Parece que nada era suficiente para vencê-lo. Não pense que éramos todos péssimos lutadores em Street Fighter, muito pelo contrário, até antes dele, os campeonatos eram bem acirrados, sem falar, claro, nas horas de estudos com as antigas revistas de games da época, com suas estratégias, dicas e macetes de cada jogo e personagem.

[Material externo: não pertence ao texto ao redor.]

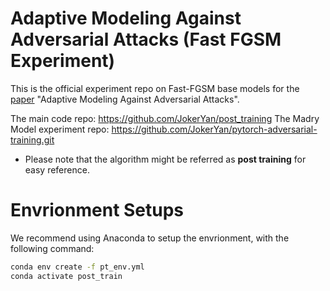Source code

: # Adaptive Modeling Against Adversarial Attacks (Fast FGSM Experiment)

This is the official experiment repo on Fast-FGSM base models for the [paper](https://arxiv.org/abs/2112.12431) "Adaptive Modeling Against Adversarial Attacks".

The main code repo: https://github.com/JokerYan/post_training
The Madry Model experiment repo: https://github.com/JokerYan/pytorch-adversarial-training.git 

* Please note that the algorithm might be referred as **post training** for easy reference.

# Envrionment Setups
We recommend using Anaconda to setup the envrionment, with the following command:
```bash
conda env create -f pt_env.yml
conda activate post_train
```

Muito tempo se passou e nenhum jogador conseguiu vencer aquele que não se devia nomear. Contudo, entre aqueles vários duelos, tardes inteiras de jogatina, muita resenha e convívio, a amizade e até o aprendizado foram eternos. Do ponto de vista gamer, muitos saíram fortalecidos, pois foram forçados a se superar na busca incansável de vencer A.J, inclusive eu, após muitas derrotas, acabei me tornando um grande fã dos games de luta. Contudo, a maior conquista do tempo de lutas com o jogador invencível, foi a amizade.
Unidos pela porradaria
Depois de tantas derrotas e muitas risadas, aquelas tardes de filas de adversários resultaram numa bela amizade. Antes, conversando sobre seus feitos, técnicas e games, depois, transformando-se num convívio entre irmãos. As afinidades foram tantas (Cavaleiros do Zodíaco, Yu Yu Hakusho, filmes e música), que aquele cara, o A.J, o jogador invencível, é hoje Anderson José, amigo, companheiro e o homem que cantou a música que a minha esposa entrou no nosso casamento, praticamente um irmão.

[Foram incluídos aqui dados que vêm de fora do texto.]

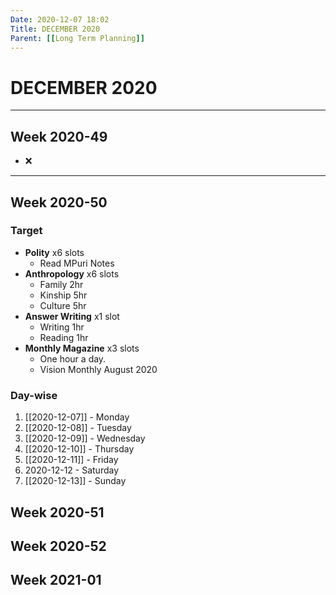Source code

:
 ```yaml
---
Date: 2020-12-07 18:02
Title: DECEMBER 2020
Parent: [[Long Term Planning]]
---
```


# DECEMBER 2020

---
##  Week 2020-49 
- ❌

---
##  Week 2020-50
### Target

- **Polity** x6 slots
	- Read MPuri Notes 
- **Anthropology** x6 slots
	- Family 2hr
	- Kinship 5hr
	- Culture 5hr
- **Answer Writing** x1 slot
	- Writing 1hr
	- Reading 1hr
- **Monthly Magazine** x3 slots
	- One hour a day.
	- Vision Monthly August 2020


### Day-wise
1. [[2020-12-07]] - Monday 
2. [[2020-12-08]] - Tuesday
3. [[2020-12-09]] - Wednesday
4. [[2020-12-10]] - Thursday
5. [[2020-12-11]] - Friday
6. 2020-12-12 - Saturday
7. [[2020-12-13]] - Sunday



##  Week 2020-51
##  Week 2020-52
##  Week 2021-01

E foi numa das nossas tantas conversas nos poucos encontros que a vida nos reserva hoje, com tantas obrigações e falta de tempo, que recordamos com carinho e emoção aqueles tempos de jogatina e principalmente os dias onde ele era conhecido como o melhor jogador de jogos de luta da locadora do Toinho. São histórias como essas que me fazem amar as antigas locadoras de games e os videogames em si, pois representam diversão, aprendizado, amizades e felicidades.
Hoje, meio longe dos jogos, A.J, ou melhor, Anderson José, já não é mais aquele jogador invencível de antes, embora continue extremamente difícil de ser vencido. Em nossos poucos duelos, sempre que o venço — poucas vezes, que fique bem claro —, comemoro como se estivesse enfrentando a lenda dentro da locadora do Toinho. Ele pode até achar que estamos apenas jogando mais um jogo de luta, mas no fundo, estou descontando e representando todos aqueles que fizeram fila para a derrota nos tempos de locadora, aqueles que fizeram coro, deixando o placar em humilhantes 60 x 0.
No fim, o que vale são as histórias e amizades proporcionadas pelos games e todo esse fantástico universo, não acha?